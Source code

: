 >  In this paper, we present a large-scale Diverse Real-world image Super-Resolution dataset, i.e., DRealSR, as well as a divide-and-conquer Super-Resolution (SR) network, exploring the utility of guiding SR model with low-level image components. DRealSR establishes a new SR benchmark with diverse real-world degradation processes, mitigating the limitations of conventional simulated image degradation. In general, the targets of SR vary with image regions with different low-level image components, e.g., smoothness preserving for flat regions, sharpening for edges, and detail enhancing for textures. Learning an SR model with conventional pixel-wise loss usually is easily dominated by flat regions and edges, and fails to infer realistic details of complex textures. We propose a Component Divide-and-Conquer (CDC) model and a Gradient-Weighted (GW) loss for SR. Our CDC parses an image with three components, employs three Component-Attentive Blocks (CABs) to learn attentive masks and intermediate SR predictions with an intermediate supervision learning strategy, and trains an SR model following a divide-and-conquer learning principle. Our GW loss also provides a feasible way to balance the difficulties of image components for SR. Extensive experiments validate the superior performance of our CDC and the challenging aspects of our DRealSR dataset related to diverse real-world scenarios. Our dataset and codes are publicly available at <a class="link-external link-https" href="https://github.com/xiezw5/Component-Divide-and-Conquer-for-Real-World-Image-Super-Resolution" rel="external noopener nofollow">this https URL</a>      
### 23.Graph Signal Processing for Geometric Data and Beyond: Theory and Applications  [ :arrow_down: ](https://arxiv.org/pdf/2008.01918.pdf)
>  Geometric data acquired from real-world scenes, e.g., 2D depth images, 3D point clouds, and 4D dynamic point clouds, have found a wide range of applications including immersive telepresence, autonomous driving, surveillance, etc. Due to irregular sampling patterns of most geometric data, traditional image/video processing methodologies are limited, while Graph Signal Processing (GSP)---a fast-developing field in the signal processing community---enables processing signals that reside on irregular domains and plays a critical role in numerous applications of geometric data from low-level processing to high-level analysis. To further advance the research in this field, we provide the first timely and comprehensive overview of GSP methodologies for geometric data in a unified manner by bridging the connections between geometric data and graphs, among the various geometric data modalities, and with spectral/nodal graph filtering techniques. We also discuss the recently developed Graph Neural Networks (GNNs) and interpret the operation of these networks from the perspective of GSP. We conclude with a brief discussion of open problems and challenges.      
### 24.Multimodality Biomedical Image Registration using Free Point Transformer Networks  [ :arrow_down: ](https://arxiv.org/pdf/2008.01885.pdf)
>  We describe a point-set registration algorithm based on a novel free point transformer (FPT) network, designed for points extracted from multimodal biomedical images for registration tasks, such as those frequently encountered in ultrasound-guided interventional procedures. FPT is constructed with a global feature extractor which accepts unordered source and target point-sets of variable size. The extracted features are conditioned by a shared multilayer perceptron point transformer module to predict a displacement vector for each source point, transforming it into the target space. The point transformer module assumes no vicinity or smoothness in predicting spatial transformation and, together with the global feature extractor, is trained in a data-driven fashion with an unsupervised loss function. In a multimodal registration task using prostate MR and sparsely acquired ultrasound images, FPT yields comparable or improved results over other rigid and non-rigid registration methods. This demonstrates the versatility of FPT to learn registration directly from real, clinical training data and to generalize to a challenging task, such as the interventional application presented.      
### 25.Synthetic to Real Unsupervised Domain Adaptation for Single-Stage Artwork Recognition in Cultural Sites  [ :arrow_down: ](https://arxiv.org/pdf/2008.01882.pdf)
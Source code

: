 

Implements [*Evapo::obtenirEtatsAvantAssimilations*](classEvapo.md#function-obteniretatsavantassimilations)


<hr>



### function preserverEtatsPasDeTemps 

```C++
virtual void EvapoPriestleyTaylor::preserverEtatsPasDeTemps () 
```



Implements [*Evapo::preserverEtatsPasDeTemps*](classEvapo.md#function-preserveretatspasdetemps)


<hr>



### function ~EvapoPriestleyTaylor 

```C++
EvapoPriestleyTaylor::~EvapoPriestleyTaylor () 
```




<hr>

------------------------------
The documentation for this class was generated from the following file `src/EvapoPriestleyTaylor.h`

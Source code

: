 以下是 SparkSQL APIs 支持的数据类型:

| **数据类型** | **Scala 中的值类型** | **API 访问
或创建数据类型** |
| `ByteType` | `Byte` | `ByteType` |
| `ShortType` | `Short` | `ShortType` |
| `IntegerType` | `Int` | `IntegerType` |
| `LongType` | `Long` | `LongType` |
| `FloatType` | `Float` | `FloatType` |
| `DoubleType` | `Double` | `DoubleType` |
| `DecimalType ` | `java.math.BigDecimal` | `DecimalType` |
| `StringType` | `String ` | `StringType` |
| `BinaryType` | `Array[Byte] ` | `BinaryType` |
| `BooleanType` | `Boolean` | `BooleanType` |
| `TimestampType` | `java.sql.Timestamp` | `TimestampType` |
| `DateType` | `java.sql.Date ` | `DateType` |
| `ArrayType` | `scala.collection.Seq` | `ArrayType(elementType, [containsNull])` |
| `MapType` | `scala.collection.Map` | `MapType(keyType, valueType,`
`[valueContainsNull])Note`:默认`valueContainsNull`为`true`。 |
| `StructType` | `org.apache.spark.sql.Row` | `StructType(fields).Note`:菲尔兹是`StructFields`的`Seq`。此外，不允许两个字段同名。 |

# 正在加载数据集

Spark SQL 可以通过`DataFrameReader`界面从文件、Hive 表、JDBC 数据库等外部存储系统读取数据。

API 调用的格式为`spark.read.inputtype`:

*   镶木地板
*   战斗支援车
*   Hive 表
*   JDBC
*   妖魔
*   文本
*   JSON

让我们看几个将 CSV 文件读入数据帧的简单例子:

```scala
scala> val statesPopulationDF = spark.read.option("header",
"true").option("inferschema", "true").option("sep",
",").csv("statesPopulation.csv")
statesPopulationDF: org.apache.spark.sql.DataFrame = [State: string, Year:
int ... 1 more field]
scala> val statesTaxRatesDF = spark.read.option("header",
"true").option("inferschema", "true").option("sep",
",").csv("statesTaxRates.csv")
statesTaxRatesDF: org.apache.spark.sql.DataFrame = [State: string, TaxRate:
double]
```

# What is needed
Put down all the data once more, exactly as it appears above.

# Output below
Source code

: >  In this paper, we present a large-scale Diverse Real-world image Super-Resolution dataset, i.e., DRealSR, as well as a divide-and-conquer Super-Resolution (SR) network, exploring the utility of guiding SR model with low-level image components. DRealSR establishes a new SR benchmark with diverse real-world degradation processes, mitigating the limitations of conventional simulated image degradation. In general, the targets of SR vary with image regions with different low-level image components, e.g., smoothness preserving for flat regions, sharpening for edges, and detail enhancing for textures. Learning an SR model with conventional pixel-wise loss usually is easily dominated by flat regions and edges, and fails to infer realistic details of complex textures. We propose a Component Divide-and-Conquer (CDC) model and a Gradient-Weighted (GW) loss for SR. Our CDC parses an image with three components, employs three Component-Attentive Blocks (CABs) to learn attentive masks and intermediate SR predictions with an intermediate supervision learning strategy, and trains an SR model following a divide-and-conquer learning principle. Our GW loss also provides a feasible way to balance the difficulties of image components for SR. Extensive experiments validate the superior performance of our CDC and the challenging aspects of our DRealSR dataset related to diverse real-world scenarios. Our dataset and codes are publicly available at <a class="link-external link-https" href="https://github.com/xiezw5/Component-Divide-and-Conquer-for-Real-World-Image-Super-Resolution" rel="external noopener nofollow">this https URL</a>      
### 23.Graph Signal Processing for Geometric Data and Beyond: Theory and Applications  [ :arrow_down: ](https://arxiv.org/pdf/2008.01918.pdf)
>  Geometric data acquired from real-world scenes, e.g., 2D depth images, 3D point clouds, and 4D dynamic point clouds, have found a wide range of applications including immersive telepresence, autonomous driving, surveillance, etc. Due to irregular sampling patterns of most geometric data, traditional image/video processing methodologies are limited, while Graph Signal Processing (GSP)---a fast-developing field in the signal processing community---enables processing signals that reside on irregular domains and plays a critical role in numerous applications of geometric data from low-level processing to high-level analysis. To further advance the research in this field, we provide the first timely and comprehensive overview of GSP methodologies for geometric data in a unified manner by bridging the connections between geometric data and graphs, among the various geometric data modalities, and with spectral/nodal graph filtering techniques. We also discuss the recently developed Graph Neural Networks (GNNs) and interpret the operation of these networks from the perspective of GSP. We conclude with a brief discussion of open problems and challenges.      
### 24.Multimodality Biomedical Image Registration using Free Point Transformer Networks  [ :arrow_down: ](https://arxiv.org/pdf/2008.01885.pdf)
>  We describe a point-set registration algorithm based on a novel free point transformer (FPT) network, designed for points extracted from multimodal biomedical images for registration tasks, such as those frequently encountered in ultrasound-guided interventional procedures. FPT is constructed with a global feature extractor which accepts unordered source and target point-sets of variable size. The extracted features are conditioned by a shared multilayer perceptron point transformer module to predict a displacement vector for each source point, transforming it into the target space. The point transformer module assumes no vicinity or smoothness in predicting spatial transformation and, together with the global feature extractor, is trained in a data-driven fashion with an unsupervised loss function. In a multimodal registration task using prostate MR and sparsely acquired ultrasound images, FPT yields comparable or improved results over other rigid and non-rigid registration methods. This demonstrates the versatility of FPT to learn registration directly from real, clinical training data and to generalize to a challenging task, such as the interventional application presented.      
### 25.Synthetic to Real Unsupervised Domain Adaptation for Single-Stage Artwork Recognition in Cultural Sites  [ :arrow_down: ](https://arxiv.org/pdf/2008.01882.pdf)
Source code

: 

Implements [*Evapo::obtenirEtatsAvantAssimilations*](classEvapo.md#function-obteniretatsavantassimilations)


<hr>



### function preserverEtatsPasDeTemps 

```C++
virtual void EvapoPriestleyTaylor::preserverEtatsPasDeTemps () 
```



Implements [*Evapo::preserverEtatsPasDeTemps*](classEvapo.md#function-preserveretatspasdetemps)


<hr>



### function ~EvapoPriestleyTaylor 

```C++
EvapoPriestleyTaylor::~EvapoPriestleyTaylor () 
```




<hr>

------------------------------
The documentation for this class was generated from the following file `src/EvapoPriestleyTaylor.h`

Source code

: 以下是 SparkSQL APIs 支持的数据类型:

| **数据类型** | **Scala 中的值类型** | **API 访问
或创建数据类型** |
| `ByteType` | `Byte` | `ByteType` |
| `ShortType` | `Short` | `ShortType` |
| `IntegerType` | `Int` | `IntegerType` |
| `LongType` | `Long` | `LongType` |
| `FloatType` | `Float` | `FloatType` |
| `DoubleType` | `Double` | `DoubleType` |
| `DecimalType ` | `java.math.BigDecimal` | `DecimalType` |
| `StringType` | `String ` | `StringType` |
| `BinaryType` | `Array[Byte] ` | `BinaryType` |
| `BooleanType` | `Boolean` | `BooleanType` |
| `TimestampType` | `java.sql.Timestamp` | `TimestampType` |
| `DateType` | `java.sql.Date ` | `DateType` |
| `ArrayType` | `scala.collection.Seq` | `ArrayType(elementType, [containsNull])` |
| `MapType` | `scala.collection.Map` | `MapType(keyType, valueType,`
`[valueContainsNull])Note`:默认`valueContainsNull`为`true`。 |
| `StructType` | `org.apache.spark.sql.Row` | `StructType(fields).Note`:菲尔兹是`StructFields`的`Seq`。此外，不允许两个字段同名。 |

# 正在加载数据集

Spark SQL 可以通过`DataFrameReader`界面从文件、Hive 表、JDBC 数据库等外部存储系统读取数据。

API 调用的格式为`spark.read.inputtype`:

*   镶木地板
*   战斗支援车
*   Hive 表
*   JDBC
*   妖魔
*   文本
*   JSON

让我们看几个将 CSV 文件读入数据帧的简单例子:

```scala
scala> val statesPopulationDF = spark.read.option("header",
"true").option("inferschema", "true").option("sep",
",").csv("statesPopulation.csv")
statesPopulationDF: org.apache.spark.sql.DataFrame = [State: string, Year:
int ... 1 more field]
scala> val statesTaxRatesDF = spark.read.option("header",
"true").option("inferschema", "true").option("sep",
",").csv("statesTaxRates.csv")
statesTaxRatesDF: org.apache.spark.sql.DataFrame = [State: string, TaxRate:
double]
```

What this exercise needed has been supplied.